|My completed Professional Tote...|
Before that, apart from dealing with my interfacing woes, I measured and cut out pattern pieces on tissue paper to help guide me in cutting the fabric (since I don't have a rotary cutter). Sometimes I think that the preparation part of this project alone is enough to frighten away would-be crafters. I don't know how many hours it took me to cut and then fuse the interfacing to the required fabric pieces, but it was no small bit of work.
Even though the instructions provided in the pattern are fairly clear, some actual photos would have been nice, especially given the complexity. Drawings are provided, but they are two-dimensional and aren't entirely helpful for someone attempting a bag like this for the first time. (I suppose that's why this pattern is often covered in a sewing class.) There were one or two spots where I was totally stumped until, by accident, it occurred to me that this is what should be done.

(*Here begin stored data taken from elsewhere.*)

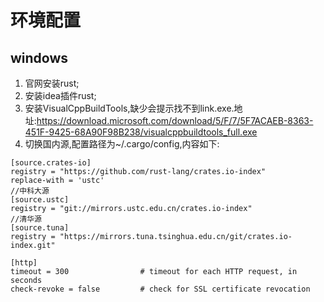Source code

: # 环境配置

## windows

1. 官网安装rust;
2. 安装idea插件rust;
3. 安装VisualCppBuildTools,缺少会提示找不到link.exe.地址:https://download.microsoft.com/download/5/F/7/5F7ACAEB-8363-451F-9425-68A90F98B238/visualcppbuildtools_full.exe
4. 切换国内源,配置路径为~/.cargo/config,内容如下:
    
```
[source.crates-io]
registry = "https://github.com/rust-lang/crates.io-index"
replace-with = 'ustc'
//中科大源
[source.ustc]
registry = "git://mirrors.ustc.edu.cn/crates.io-index"
//清华源
[source.tuna]
registry = "https://mirrors.tuna.tsinghua.edu.cn/git/crates.io-index.git"

[http]
timeout = 300                # timeout for each HTTP request, in seconds
check-revoke = false         # check for SSL certificate revocation
```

When broken down into their component parts, there is nothing extremely difficult about this pattern. Outside of a pocket flap, all of the pieces are rectangular; the sewing is all straight-away with no bends or curves. (In terms of all the interior pockets, I adjusted the size and quantity based on my fabric constraints.) There are three zippers, but even I — having been away from sewing for so long — did not find them intimidating. I even followed an alternate set of instructions from There She Sews to put in a separating zipper at the top of the bag. In hindsight, the most difficult part of the sewing was dealing with all of the bulk in the seams. (Yes, I had my unique challenge in that I was dealing with Peltex in some areas when it should have been Decor Bond, but even when I made my second tote — correctly — the seams were still the hardest part.)
Oh, and it was a huge struggle to turn this bag right side out again because of the Peltex!